Augmented reality overlays digital content — 3D objects, animations, data, narrative — onto the physical world, typically through a smartphone, tablet, or AR glasses. In an experiential marketing context, it transforms an ordinary environment into an interactive one without requiring the audience to step into a separate space.
The engagement impact is substantial. AR product experiences generate 200% more engagement than their non-AR equivalents, and AR activations in retail environments have increased foot traffic and try-on rates by up to 60% in pilot programmes (BrandXR, 2025).
In the GCC, AR has moved well beyond product try-on features into immersive storytelling territory — pavilions using AR portals to show visitors two eras of a city at once, retail environments where products assemble themselves in mid-air, and cultural exhibitions where centuries of heritage materialise through a device screen. For brands, AR's greatest strength is accessibility: it meets the audience exactly where they are — device already in hand — and extends the brand experience beyond the physical activation into social sharing and beyond.

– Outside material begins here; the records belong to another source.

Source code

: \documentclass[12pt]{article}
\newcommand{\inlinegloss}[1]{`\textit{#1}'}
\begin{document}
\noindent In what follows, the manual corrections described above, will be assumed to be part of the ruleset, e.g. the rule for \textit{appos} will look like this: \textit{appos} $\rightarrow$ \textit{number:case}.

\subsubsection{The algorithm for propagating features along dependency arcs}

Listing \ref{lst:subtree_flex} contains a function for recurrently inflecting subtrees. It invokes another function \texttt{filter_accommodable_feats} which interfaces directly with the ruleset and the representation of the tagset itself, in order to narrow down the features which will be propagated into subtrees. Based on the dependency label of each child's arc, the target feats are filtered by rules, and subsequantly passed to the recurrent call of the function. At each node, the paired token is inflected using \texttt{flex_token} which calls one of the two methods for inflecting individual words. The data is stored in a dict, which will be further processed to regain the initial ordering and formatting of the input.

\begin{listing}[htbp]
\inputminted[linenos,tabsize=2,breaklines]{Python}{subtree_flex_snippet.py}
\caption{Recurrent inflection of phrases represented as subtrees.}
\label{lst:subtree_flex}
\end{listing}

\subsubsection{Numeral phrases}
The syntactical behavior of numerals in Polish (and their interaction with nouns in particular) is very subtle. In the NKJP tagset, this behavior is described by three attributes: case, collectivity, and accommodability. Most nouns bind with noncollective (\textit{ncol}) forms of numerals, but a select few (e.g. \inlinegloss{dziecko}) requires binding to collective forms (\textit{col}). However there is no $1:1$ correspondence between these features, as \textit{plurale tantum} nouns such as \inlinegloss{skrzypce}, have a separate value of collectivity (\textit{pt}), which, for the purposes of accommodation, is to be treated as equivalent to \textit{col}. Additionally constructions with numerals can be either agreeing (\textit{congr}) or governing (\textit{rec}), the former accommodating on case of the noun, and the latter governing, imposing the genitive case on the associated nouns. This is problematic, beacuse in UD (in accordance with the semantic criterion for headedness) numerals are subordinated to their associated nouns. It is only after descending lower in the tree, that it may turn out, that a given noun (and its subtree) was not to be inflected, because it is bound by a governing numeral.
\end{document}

Where AR adds to the real world, virtual reality replaces it entirely. A VR headset gives brands something unprecedented: total control over every sensory input a visitor receives. There is no competing signage, no ambient noise, no distracting foot traffic — just the brand's story, delivered in a 360-degree environment the audience steps fully inside.
This level of immersion produces measurably stronger emotional responses. Studies consistently show VR experiences generate higher emotional engagement scores than any other media format, which directly translates to stronger brand recall and purchase intent.

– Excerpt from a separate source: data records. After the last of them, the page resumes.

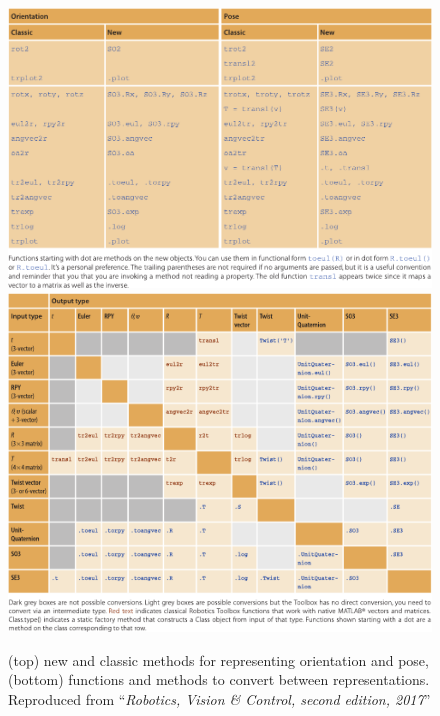 \documentclass[a4paper,twoside]{report}
\begin{document}
\begin{figure}[p]
\centering
\includegraphics[width=\textwidth]{figs/CT-02-03.pdf}
\includegraphics[width=\textwidth]{figs/CT-02-02.pdf}
\caption{(top) new and classic methods for representing orientation and pose, (bottom) functions and methods to convert
between representations.  Reproduced from ``\textit{Robotics, Vision \& Control, second edition, 2017}''}\label{fig:newfunctions}
\end{figure}
\end{document}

VR is particularly well-suited to product launches, destination marketing, training environments, and high-consideration purchase categories — sectors where helping a consumer feel the product or experience before committing is commercially significant. In the GCC, government tourism bodies, automotive brands, and property developers have all deployed VR at major trade shows to give audiences access to environments — a development, a national park, a vehicle interior — that would be physically impossible to transport to the exhibition floor.

Holographic displays create the perception of three-dimensional objects or figures existing in physical space — without a screen, without a headset, and without the audience needing to do anything to perceive them. That frictionlessness is a significant advantage in high-footfall event environments where asking someone to put on a headset creates a barrier.

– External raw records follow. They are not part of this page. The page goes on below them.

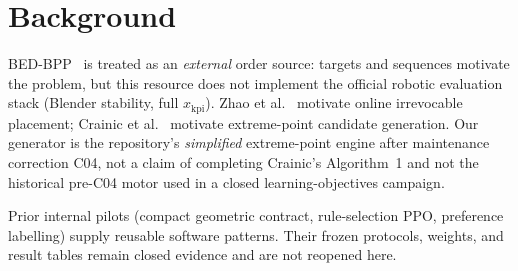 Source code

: \section{Background}

BED-BPP~\citep{kagerer2023bedbpp} is treated as an \emph{external} order source:
targets and sequences motivate the problem, but this resource does not implement
the official robotic evaluation stack (Blender stability, full \(x_{\mathrm{kpi}}\)).
Zhao et al.~\citep{zhao2022pct} motivate online irrevocable placement; Crainic et
al.~\citep{crainic2008extreme} motivate extreme-point candidate generation.
Our generator is the repository's \emph{simplified} extreme-point engine after
maintenance correction C04, not a claim of completing Crainic's Algorithm~1 and
not the historical pre-C04 motor used in a closed learning-objectives campaign.

Prior internal pilots (compact geometric contract, rule-selection PPO, preference
labelling) supply reusable software patterns. Their frozen protocols, weights, and
result tables remain closed evidence and are not reopened here.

The hologram market is growing in parallel with the broader immersive tech sector, driven by live events, retail, and brand activations that need to command attention in competitive environments. A holographic product reveal, a life-size brand ambassador, or a floating data visualisation above an exhibition stand creates a stopping moment — the kind of shareable, talk-worthy visual that earns organic reach long after the event ends.
In the UAE, holographic technology has been deployed at government announcements, luxury brand launches, and international exhibitions. The technology is particularly powerful at communicating scale and innovation simultaneously: a brand that can project a holographic presentation is, by implication, a brand at the frontier of what is possible.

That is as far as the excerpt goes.